Announced at Computex 2025 in Taiwan on Wednesday local time, the Santa Clara, Calif.-based company said the “ultimate workstation processor just got faster” with the Threadripper 9000 series, which will become available in July.

[Related: AMD Boosts Spending On Product Road Maps, Go-To-Market For Next ‘Growth Arc’]

Based on AMD’s Zen 5 architecture, the Threadripper 9000 series comes in two variants: the Threadripper Pro 9000 WX-series, which comes with up to 96 cores and 192 threads, and the Threadripper 9000 series for high-end desktops, which sports up to 64 cores and 128 threads. All chips come with a 350-watt thermal design power.
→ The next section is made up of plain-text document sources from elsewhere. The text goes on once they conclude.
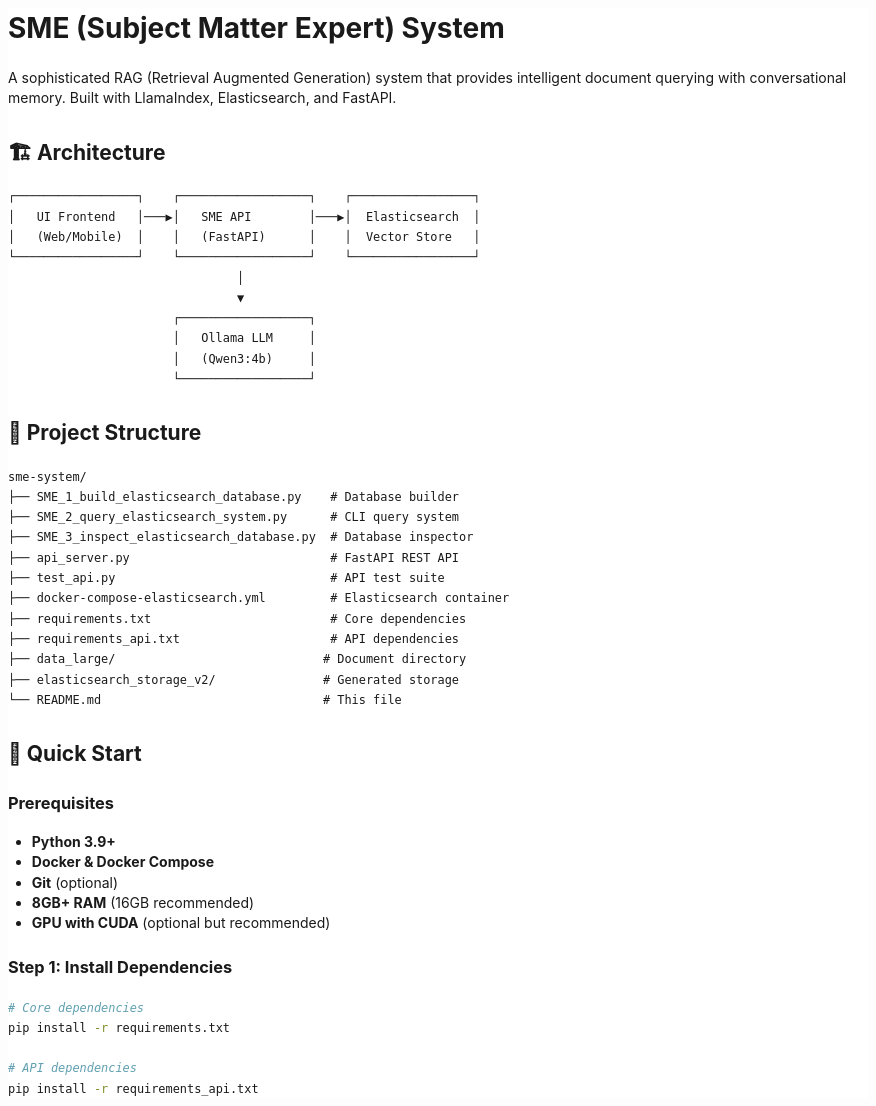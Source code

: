 # SME (Subject Matter Expert) System

A sophisticated RAG (Retrieval Augmented Generation) system that provides intelligent document querying with conversational memory. Built with LlamaIndex, Elasticsearch, and FastAPI.

## 🏗️ Architecture

```
┌─────────────────┐    ┌──────────────────┐    ┌─────────────────┐
│   UI Frontend   │───▶│   SME API        │───▶│  Elasticsearch  │
│   (Web/Mobile)  │    │   (FastAPI)      │    │  Vector Store   │
└─────────────────┘    └──────────────────┘    └─────────────────┘
                                │
                                ▼
                       ┌──────────────────┐
                       │   Ollama LLM     │
                       │   (Qwen3:4b)     │
                       └──────────────────┘
```

## 📁 Project Structure

```
sme-system/
├── SME_1_build_elasticsearch_database.py    # Database builder
├── SME_2_query_elasticsearch_system.py      # CLI query system
├── SME_3_inspect_elasticsearch_database.py  # Database inspector
├── api_server.py                            # FastAPI REST API
├── test_api.py                              # API test suite
├── docker-compose-elasticsearch.yml         # Elasticsearch container
├── requirements.txt                         # Core dependencies
├── requirements_api.txt                     # API dependencies
├── data_large/                             # Document directory
├── elasticsearch_storage_v2/               # Generated storage
└── README.md                               # This file
```

## 🚀 Quick Start

### Prerequisites

- **Python 3.9+**
- **Docker & Docker Compose**
- **Git** (optional)
- **8GB+ RAM** (16GB recommended)
- **GPU with CUDA** (optional but recommended)

### Step 1: Install Dependencies

```bash
# Core dependencies
pip install -r requirements.txt

# API dependencies
pip install -r requirements_api.txt
```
While the Threadripper Pro 9000 WX-Series is designed for professional workstations with support for the AMD Pro Technologies, the vanilla Threadripper 9000 chips are meant for prosumers who want maximum CPU horsepower in their desktop PC.

All chips from both lines feature a maximum boost frequency of 5.4GHz while the base clock speeds vary from 4.2GHz for a 12-core prosumer model to 2.5GHz for the flagship, 96-core professional model, the latter of which has the largest L3 cache at 384 MB.

Like the consumer-focused Ryzen 9000 processors that launched last fall, the new Threadripper chips support AVX-512. This, along with the maximum 128 lanes of PCie Gen 5 connectivity and up to eight channels of DDR-6400 memory, makes these processors “engineered to adapt to the growing needs of AI,” according to AMD.

Both Threadripper lines are supported by AMD’s sTR5 socket, which was introduced alongside the company’s Threadripper 7000 series in 2023.

AMD Reveals 32-GB Radeon Graphics Card For AI Workloads

AMD’s new Radeon AI Pro R9700 graphics card represents a departure in branding from previous Radeon Pro products due to the emphasis on accelerating AI inference workloads.

Featuring 32 GB of GDDR6 memory and 128 AI accelerators, the Radeon AI Pro R9700 is capable of up to 96 teraflops of peak 16-bit floating-point math (FP16) and as many as 1,531 tera operations per second of spare 4-bit integer math (INT4).

The thermal design power for the graphics card is 300 watts.

The product is due out in July and will be supported by several add-in board partners, including ASRock, Asus, Gigabyte, PowerColor and Sapphire.

The graphics card provides up to two times better performance than Radeon Pro W7800 from 2023 for the 8-billion-parameter DeepSeek R1 Distill Llama model, according to AMD.

Compared to Nvidia’s 16-GB GeForce RTX 5080 on average tokens per second, the Radeon AI Pro R9700 is 361 percent faster for the Phi 3.5 Mixture-of-Experts Q4 model and 437 percent faster for the Mistal Small 3.1 24B Instruct 2503 Q8 model, according to AMD.

It’s also 454 percent faster for the DeepSeek R1 Distill 32B Qwen Q6 model, 447 percent faster for the 32B Qwen 3 32B Q6 model and 496 percent faster for the same model but with a large prompt of over 3,000 tokens, the company added.

AMD said up to four Radeon AI Pro R9700 graphics cards can be paired together using PCIe 5 connectivity in the same system to handle larger models such as the 123-billion-parameter Mistral Large Instruct model.

The company said the new graphics cards features expanded support for its ROCm on Radeon software stack for advanced AI development.